Epilepsy Behav. 2002 Feb;3(1):67-75. doi: 10.1006/ebeh.2001.0304.

Nonorganic and Organic Psychiatric Disorders in Patients after Epilepsy Surgery.

Epilepsy & behavior : E&B

K Malmgren, J E. Starmark, G Ekstedt, H Rosén, C Sjöberg-Larsson

Affiliations

  1. Institute of Clinical Neuroscience, Epilepsy Research Group, Sahlgrenska University Hospital, Göteborg, Sweden

PMID: 12609355 DOI: 10.1006/ebeh.2001.0304

Abstract

This study aimed at describing preoperative psychiatric morbidity in a consecutive series of 70 epilepsy patients who were surgically treated and to analyze postoperative psychiatric morbidity and predisposing factors. Nonorganic (DSM-III-R) and organic (Lindqvist-Malmgren diagnostic system) psychiatric morbidity was prospectively assessed preoperatively and during the first two postoperative years.
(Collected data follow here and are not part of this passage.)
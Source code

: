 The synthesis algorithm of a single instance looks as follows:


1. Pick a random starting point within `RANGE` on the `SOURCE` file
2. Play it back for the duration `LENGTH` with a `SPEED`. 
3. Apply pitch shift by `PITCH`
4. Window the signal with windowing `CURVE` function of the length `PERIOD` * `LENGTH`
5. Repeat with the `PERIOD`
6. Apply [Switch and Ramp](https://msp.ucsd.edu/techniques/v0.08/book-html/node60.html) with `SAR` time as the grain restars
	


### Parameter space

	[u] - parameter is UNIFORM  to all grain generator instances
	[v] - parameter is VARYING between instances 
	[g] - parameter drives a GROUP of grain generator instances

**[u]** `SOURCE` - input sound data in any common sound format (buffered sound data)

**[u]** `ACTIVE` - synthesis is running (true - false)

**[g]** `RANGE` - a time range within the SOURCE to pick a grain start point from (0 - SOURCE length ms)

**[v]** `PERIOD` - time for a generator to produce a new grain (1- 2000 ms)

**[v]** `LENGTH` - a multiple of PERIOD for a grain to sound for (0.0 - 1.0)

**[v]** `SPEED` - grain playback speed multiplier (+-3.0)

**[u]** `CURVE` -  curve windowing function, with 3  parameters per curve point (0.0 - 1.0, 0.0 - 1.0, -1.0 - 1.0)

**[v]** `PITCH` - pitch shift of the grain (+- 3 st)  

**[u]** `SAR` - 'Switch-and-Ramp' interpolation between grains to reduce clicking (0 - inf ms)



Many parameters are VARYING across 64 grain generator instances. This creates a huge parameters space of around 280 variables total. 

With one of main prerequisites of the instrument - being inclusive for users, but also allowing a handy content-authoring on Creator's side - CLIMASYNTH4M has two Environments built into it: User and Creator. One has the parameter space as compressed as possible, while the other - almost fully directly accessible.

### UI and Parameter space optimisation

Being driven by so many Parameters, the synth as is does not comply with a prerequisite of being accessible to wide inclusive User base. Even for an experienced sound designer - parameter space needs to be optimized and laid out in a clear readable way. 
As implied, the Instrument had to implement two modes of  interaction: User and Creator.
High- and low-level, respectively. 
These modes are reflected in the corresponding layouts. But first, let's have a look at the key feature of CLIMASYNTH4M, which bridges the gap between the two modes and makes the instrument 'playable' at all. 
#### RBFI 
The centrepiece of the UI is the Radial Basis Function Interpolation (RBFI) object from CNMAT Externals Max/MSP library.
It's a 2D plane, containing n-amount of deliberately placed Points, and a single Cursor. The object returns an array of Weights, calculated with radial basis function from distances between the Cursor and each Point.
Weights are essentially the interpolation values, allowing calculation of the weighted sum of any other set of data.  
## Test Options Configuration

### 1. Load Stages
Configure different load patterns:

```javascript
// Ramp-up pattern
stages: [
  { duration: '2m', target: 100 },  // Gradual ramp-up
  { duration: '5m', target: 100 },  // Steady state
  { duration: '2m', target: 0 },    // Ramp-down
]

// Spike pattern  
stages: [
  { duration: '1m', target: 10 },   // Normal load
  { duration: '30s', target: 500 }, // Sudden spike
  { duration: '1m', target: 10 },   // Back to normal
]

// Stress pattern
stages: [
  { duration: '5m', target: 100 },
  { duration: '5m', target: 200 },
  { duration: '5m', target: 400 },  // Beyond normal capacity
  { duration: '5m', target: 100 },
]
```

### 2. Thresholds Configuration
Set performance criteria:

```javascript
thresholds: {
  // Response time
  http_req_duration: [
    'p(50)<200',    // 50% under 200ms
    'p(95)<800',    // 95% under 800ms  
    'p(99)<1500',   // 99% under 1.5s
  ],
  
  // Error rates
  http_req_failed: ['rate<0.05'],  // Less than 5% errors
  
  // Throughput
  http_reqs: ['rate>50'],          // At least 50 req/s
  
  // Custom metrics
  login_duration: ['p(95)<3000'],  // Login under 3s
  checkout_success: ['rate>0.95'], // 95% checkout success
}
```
At presurgical evaluation 44.3% of the patients had a psychiatric diagnosis (nonorganic in 14.3%, organic in 38.6%). The most common nonorganic diagnosis was major depression; the most common organic diagnosis was Astheno-Emotional disorder (AE disorder). During the first two postoperative years 68.1% of the patients received some psychiatric diagnosis. The most common nonorganic diagnoses were anxiety and depressive disorders (AD disorders) in 36.2%; the most common organic diagnosis was AE disorder in 52.2%. Patients with a preoperative history of AD disorders or AE disorder had a significantly higher risk of postoperative AD disorders (P < 0.01 and P < 0.001 respectively). Laterality, type of resection, histopathological diagnosis, or outcome were not significantly related to postoperative psychiatric morbidity. The importance of psychiatric assessment, including organic psychiatric disorders, is emphasized.